Supponiamo che, in pendenza di un processo, il difensore di una delle parti scriva direttamente alla parte avversa (non al difensore, proprio alla parte avversaria) e la inviti a passare in studio per studiare insieme il migliore modo di sfruttare una innovazione legislativa che consente la definizione della lite. Un simile modo di fare sarebbe immediatamente censurato dall’Ordine di appartenenza e sarebbe bollato, nella considerazione dei colleghi, come un gesto denotante una certa mancanza di buona educazione professionale.
Cambiano le cose se il difensore che compie questo gesto rappresenta una parte pubblica? Per parte mia, sì, in peggio. Il difensore della parte pubblica ha doveri di lealtà e probità che sono rafforzati.
Invece, in occasione della recente definizione delle liti (il condono disciplinato dal d.l. 50/2017), alcuni miei clienti hanno ricevuto da un ufficio legale dell’Agenzia delle entrate una lettera, in cui si dava notizia alla parte processuale del condono e la si invitava a contattare lo stesso ufficio legale “per ulteriori informazioni”. Nessun riferimento veniva fatto nella lettera all’esistenza di un difensore costituito (e al fatto, che probabilmente, se proprio si vuole andare ad ascoltare i funzionari sul punto, sarebbe opportuno recarsi all’ufficio dell’Agenzia con il proprio difensore).

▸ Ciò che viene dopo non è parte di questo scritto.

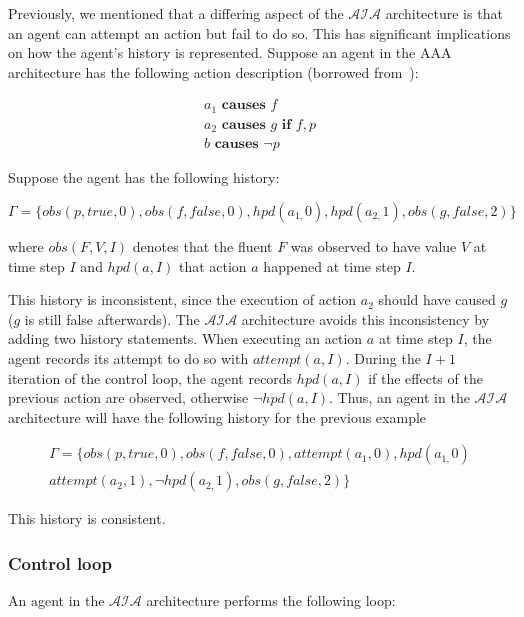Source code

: Previously, we mentioned that a differing aspect of the $\mathcal{AIA}$ architecture is that an agent can attempt an action but fail to do so.
This has significant implications on how the agent's history is represented.
Suppose an agent in the AAA architecture has the following action description (borrowed from~\citep{blount_towards_2014}):

\begin{gather*}
    a_1 \textbf{ causes } f \\
    a_2 \textbf{ causes } g \textbf{ if } f, p \\
    b \textbf{ causes } \neg p
\end{gather*}

Suppose the agent has the following history:

$$
\Gamma=\{obs\left(p,true,0\right),obs\left(f,false,0\right),hpd\left(a_{1,}0\right),hpd\left(a_{2,}1\right),obs\left(g,false,2\right)\}
$$

\noindent
where $obs(F, V, I)$ denotes that the fluent $F$ was observed to have value $V$ at time step $I$ and $hpd(a, I)$ that action $a$ happened at time step $I$.

This history is inconsistent, since the execution of action $a_2$ should have caused $g$ ($g$ is still false afterwards).
The $\mathcal{AIA}$ architecture avoids this inconsistency by adding two history statements.
When executing an action $a$ at time step $I$, the agent records its attempt to do so with $attempt(a, I)$.
During the $I+1$ iteration of the control loop, the agent records $hpd(a, I)$ if the effects of the previous action are observed, otherwise $\neg hpd(a, I)$.
Thus, an agent in the $\mathcal{AIA}$ architecture will have the following history for the previous example

\begin{multline*}
    \Gamma=\{
        obs\left(p,true,0\right),obs\left(f,false,0\right),attempt(a_1, 0),hpd\left(a_{1,}0\right) \\
        attempt(a_2, 1), \neg hpd\left(a_{2,}1\right),obs\left(g,false,2\right)
    \}
\end{multline*}

This history is consistent.

\subsubsection{Control loop}
\label{subsubsec:control_loop}

An agent in the $\mathcal{AIA}$ architecture performs the following loop:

Poco male, si potrebbe dire. Ogni difensore mediamente diligente aveva già informato i propri clienti e compiuto le valutazioni strategiche; e normalmente un simile incontro con i funzionari dell’Agenzia non avrebbe alcuna utilità.
Infastidisce, però, questa mancanza di sensibilità processuale, questo volere scavalcare un difensore costituito.
Sembra che il nuovo Direttore dell’Agenzia sia interessato a voler smussare alcune asperità nel rapporto tra Fisco e contribuenti: anche attraverso il garbo istituzionale e il rispetto delle funzioni difensive passa la strada del miglioramento dei rapporti con i contribuenti. Aspettiamo miglioramenti in questa direzione, fiduciosi.